# "Auto Stop Standby" Message?



## horrorview (Aug 23, 2018)

Hey folks! New to these parts but hoping maybe one of my fellow 2018 Tiguan users can help me out. I have a 2018 Tiguan SE and have noticed that my vehicle status notifications now list "AUTO STOP STANDBY" as an apparent issue. I disengage the auto stop feature and get the typical "circle with the A" warning, then re-engage it and it goes back to the "Auto Stop Standby" notification. On the main display in the mid-console under Vehicle, it shows the car and the Engine with the message and a wee exclamation point in a triangle. My dealer said to bring it in next week but I just wanted to know if it was something anyone had experienced and if it was just a user-error thing on my part (or something I could fix with push of a random button).
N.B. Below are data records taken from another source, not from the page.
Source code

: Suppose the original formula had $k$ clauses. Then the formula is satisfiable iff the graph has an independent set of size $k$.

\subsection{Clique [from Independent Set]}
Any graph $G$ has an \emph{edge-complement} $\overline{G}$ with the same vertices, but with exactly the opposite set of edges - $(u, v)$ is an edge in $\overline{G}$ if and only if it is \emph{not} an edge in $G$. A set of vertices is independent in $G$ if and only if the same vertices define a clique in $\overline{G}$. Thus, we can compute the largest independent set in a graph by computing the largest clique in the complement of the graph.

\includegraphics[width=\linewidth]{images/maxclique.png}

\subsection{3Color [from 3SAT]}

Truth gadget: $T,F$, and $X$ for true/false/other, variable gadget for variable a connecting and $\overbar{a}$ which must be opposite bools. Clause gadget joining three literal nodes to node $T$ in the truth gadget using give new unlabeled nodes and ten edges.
I was a bit worried that both the Service Dept. at my dealer AS WELL as Volks customer support seemed completely baffled by this and hadn't heard of this before...

Thanks in advance!


----------



## RCA777 (Sep 13, 2017)

...from every 2018 (North America) Tiguan I've seen - what you are describing has been "normal operation".
Yes - there IS an exclamation point in the Infotainment system that permanently tells you that "Auto Stop" is activated.
It's not a problem - it's just telling you it's "enabled" - which seems totally illogical if you consider that screen as being the "Warning" screen, however it should (apparently) be considered the "Oh, FYI..." screen.

I'm not sure if VW intended for the feature to be "off" when you start the car, and therefore letting you "turn it on" (which would prompt the !) -- however, as it's turned on by default - and has to be manually disabled - having it as what appears to be an "alert" does indeed seem nonsensical.

If your dealer recodes something and tells you it's not s'posed to be that way... I'd be thrilled...!


----------



## junet60 (Jul 29, 2019)

How do you get “Auto Stop Standby” message off the middle console of the dashboard? Music and calls are not being displayed on my middle console since this message popped up.


----------